■ ACTIVITY ■
Reprint the lines below as they are, minus the pictures.
────────────────
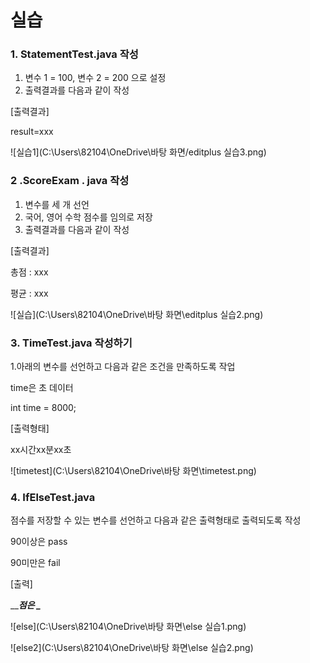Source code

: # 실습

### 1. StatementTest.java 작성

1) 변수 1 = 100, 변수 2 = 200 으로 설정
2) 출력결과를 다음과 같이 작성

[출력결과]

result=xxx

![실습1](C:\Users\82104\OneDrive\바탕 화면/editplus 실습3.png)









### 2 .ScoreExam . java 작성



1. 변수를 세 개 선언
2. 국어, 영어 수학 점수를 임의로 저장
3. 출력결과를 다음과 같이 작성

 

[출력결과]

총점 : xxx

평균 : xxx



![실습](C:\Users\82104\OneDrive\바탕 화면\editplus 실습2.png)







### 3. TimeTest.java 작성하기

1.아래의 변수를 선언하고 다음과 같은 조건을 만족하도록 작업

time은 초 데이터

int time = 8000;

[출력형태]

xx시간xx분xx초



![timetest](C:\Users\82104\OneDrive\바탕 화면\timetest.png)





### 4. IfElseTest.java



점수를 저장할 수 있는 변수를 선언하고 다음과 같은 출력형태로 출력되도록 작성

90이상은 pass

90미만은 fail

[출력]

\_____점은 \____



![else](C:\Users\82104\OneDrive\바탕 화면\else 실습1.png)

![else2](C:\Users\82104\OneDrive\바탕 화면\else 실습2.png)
────────────────
■ ANSWER SECTION ■
Source code

: # 실습

### 1. StatementTest.java 작성

1) 변수 1 = 100, 변수 2 = 200 으로 설정
2) 출력결과를 다음과 같이 작성

[출력결과]

result=xxx

![실습1](C:\Users\82104\OneDrive\바탕 화면/editplus 실습3.png)









### 2 .ScoreExam . java 작성



1. 변수를 세 개 선언
2. 국어, 영어 수학 점수를 임의로 저장
3. 출력결과를 다음과 같이 작성

 

[출력결과]

총점 : xxx

평균 : xxx



![실습](C:\Users\82104\OneDrive\바탕 화면\editplus 실습2.png)







### 3. TimeTest.java 작성하기

1.아래의 변수를 선언하고 다음과 같은 조건을 만족하도록 작업

time은 초 데이터

int time = 8000;

[출력형태]

xx시간xx분xx초



![timetest](C:\Users\82104\OneDrive\바탕 화면\timetest.png)





### 4. IfElseTest.java



점수를 저장할 수 있는 변수를 선언하고 다음과 같은 출력형태로 출력되도록 작성

90이상은 pass

90미만은 fail

[출력]

\_____점은 \____



![else](C:\Users\82104\OneDrive\바탕 화면\else 실습1.png)

![else2](C:\Users\82104\OneDrive\바탕 화면\else 실습2.png)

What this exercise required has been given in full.